▶ **What to work on**
Look for the string "left" in the data below, and copy each line that holds it.

Pictures paired with source code
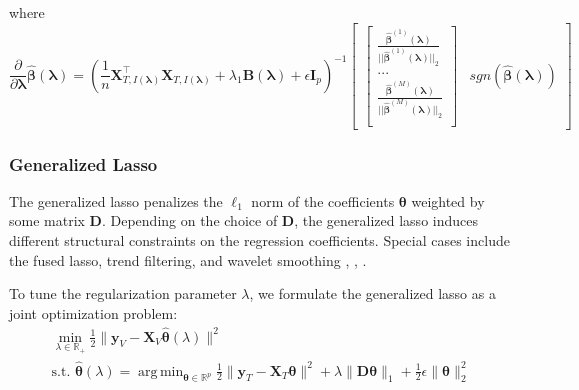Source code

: \documentclass[12pt,letterpaper]{article}
\DeclareMathOperator*{\argmin}{arg\,min}
\begin{document}
where 
\begin{equation}
\frac{\partial}{\partial \boldsymbol \lambda} \hat{\boldsymbol{\beta}}(\boldsymbol{\lambda})
=
\left (
\frac{1}{n} \boldsymbol{X}_{T, I(\boldsymbol\lambda)}^\top \boldsymbol{X}_{T, I(\boldsymbol\lambda)}
+ \lambda_1 \boldsymbol{B}(\boldsymbol\lambda)
+ \epsilon \boldsymbol I_p
\right ) ^{-1}
\begin{bmatrix}
\begin{bmatrix}
\frac{\hat{\boldsymbol{\beta}}^{(1)}(\boldsymbol \lambda)}{||\hat{\boldsymbol{\beta}}^{(1)} (\boldsymbol \lambda)||_2}\\
...\\
\frac{\hat{\boldsymbol \beta}^{(M)} (\boldsymbol \lambda)}{||\hat{\boldsymbol{\beta}}^{(M)}(\boldsymbol \lambda)||_2}\\
\end{bmatrix}
&
sgn(\hat{\boldsymbol{\beta}}(\boldsymbol{\lambda}))
\end{bmatrix}
\end{equation}


\subsubsection{Generalized Lasso}
The generalized lasso \citep{roth2004generalized} penalizes the $\ell_1$ norm of the coefficients $\boldsymbol \theta$ weighted by some matrix $\boldsymbol D$. Depending on the choice of $\boldsymbol D$, the generalized lasso induces different structural constraints on the regression coefficients. Special cases include the fused lasso, trend filtering, and wavelet smoothing \citep{tibshirani2005sparsity}, \citep{kim2009ell_1}, \citep{donoho1994ideal}.

To tune the regularization parameter $\lambda$, we formulate the generalized lasso as a joint optimization problem:
\begin{equation}
\begin{array}{c}
\min_{\lambda \in \mathbb{R}_{+}} \frac{1}{2} \| \boldsymbol{y}_V - \boldsymbol{X}_V \hat{\boldsymbol{\theta}} (\lambda) \| ^2 \\
\text{s.t. }
\hat{\boldsymbol{\theta}} (\lambda) =
\argmin_{\boldsymbol{\theta} \in \mathbb{R}^p}
\frac{1}{2} \| \boldsymbol{y}_T - \boldsymbol{X}_T \boldsymbol{\theta} \| ^2
+ \lambda \| \boldsymbol D \boldsymbol{\theta} \|_1
+ \frac{1}{2} \epsilon \| \boldsymbol{\theta} \|_2^2
\end{array}
\label{genlasso}
\end{equation}
\end{document}
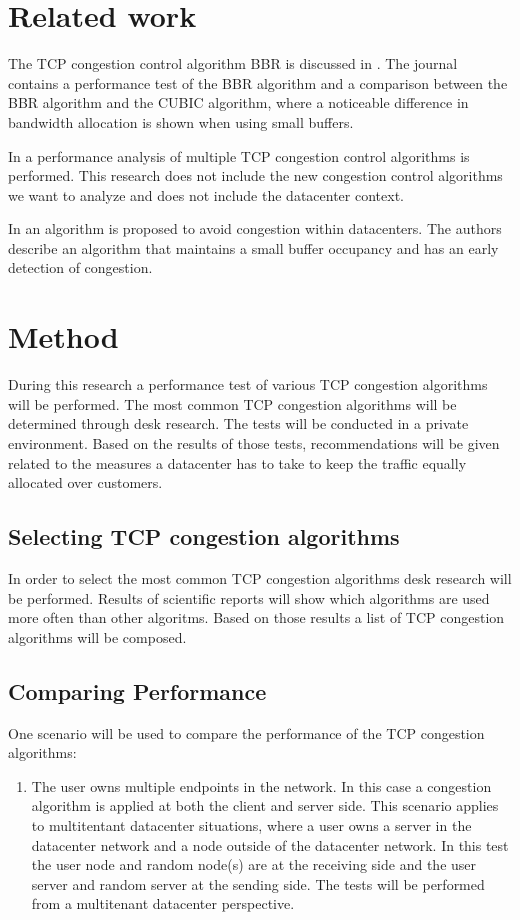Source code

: \documentclass{article}
\begin{document}
\section{Related work}


The TCP congestion control algorithm BBR is discussed in \cite{bbr-congestion}.
The journal contains a performance test of the BBR algorithm and a comparison
between the BBR algorithm and the CUBIC algorithm, where a noticeable
difference in bandwidth allocation is shown when using small buffers.

In \cite{multiple-congestion} a performance analysis of multiple TCP congestion
control algorithms is performed. This research does not include the new
congestion control algorithms we want to analyze and does not include the
datacenter context.

In \cite{dctcp-congestion-original} an algorithm is proposed to avoid
congestion within datacenters. The authors describe an algorithm that maintains
a small buffer occupancy and has an early detection of congestion.

\section{Method}
During this research a performance test of various TCP congestion algorithms will be performed. The most common TCP congestion algorithms will be determined through desk research. The tests will be conducted in a private environment. Based on the results of those tests, recommendations will be given related to the measures a datacenter has to take to keep the traffic equally allocated over customers. 

	\subsection{Selecting TCP congestion algorithms}	
	In order to select the most common TCP congestion algorithms desk research will be performed. Results of scientific reports will show which algorithms are used more often than other algoritms. Based on those results a list of TCP congestion algorithms will be composed.	
	
	\subsection{Comparing Performance}
	One scenario will be used to compare the performance of the TCP congestion algorithms:
	\begin{enumerate}
		\item The user owns multiple endpoints in the network. In this case a congestion algorithm is applied at both the client and server side. This scenario applies to multitentant datacenter situations, where a user owns a server in the datacenter network and a node outside of the datacenter network. In this test the user node and random node(s) are at the receiving side and the user server and random server at the sending side. The tests will be performed from a multitenant datacenter perspective.
	\end{enumerate}
	
\end{document}
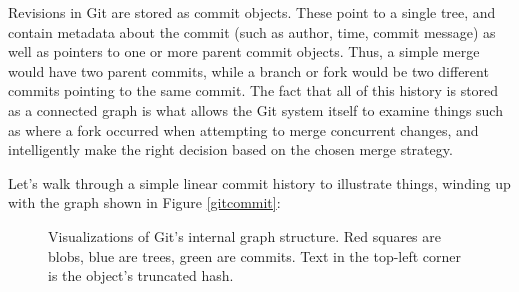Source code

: \documentclass[]{article}
\begin{document}
Revisions in Git are stored as commit objects. These point to a single tree, and contain metadata about the commit (such as author, time, commit message) as well as pointers to one or more parent commit objects. Thus, a simple merge would have two parent commits, while a branch or fork would be two different commits pointing to the same commit. The fact that all of this history is stored as a connected graph is what allows the Git system itself to examine things such as where a fork occurred when attempting to merge concurrent changes, and intelligently make the right decision based on the chosen merge strategy.

Let's walk through a simple linear commit history to illustrate things, winding up with the graph shown in Figure \ref{gitcommit}:

\begin{figure}[h]
  \centering
  \qquad
  \caption[]%
    {Visualizations of Git's internal graph structure. Red squares are blobs, blue are trees, green are commits. Text in the top-left corner is the object's truncated hash.}
\end{figure}
\end{document}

▶ **Your response**
\left (
    {Visualizations of Git's internal graph structure. Red squares are blobs, blue are trees, green are commits. Text in the top-left corner is the object's truncated hash.}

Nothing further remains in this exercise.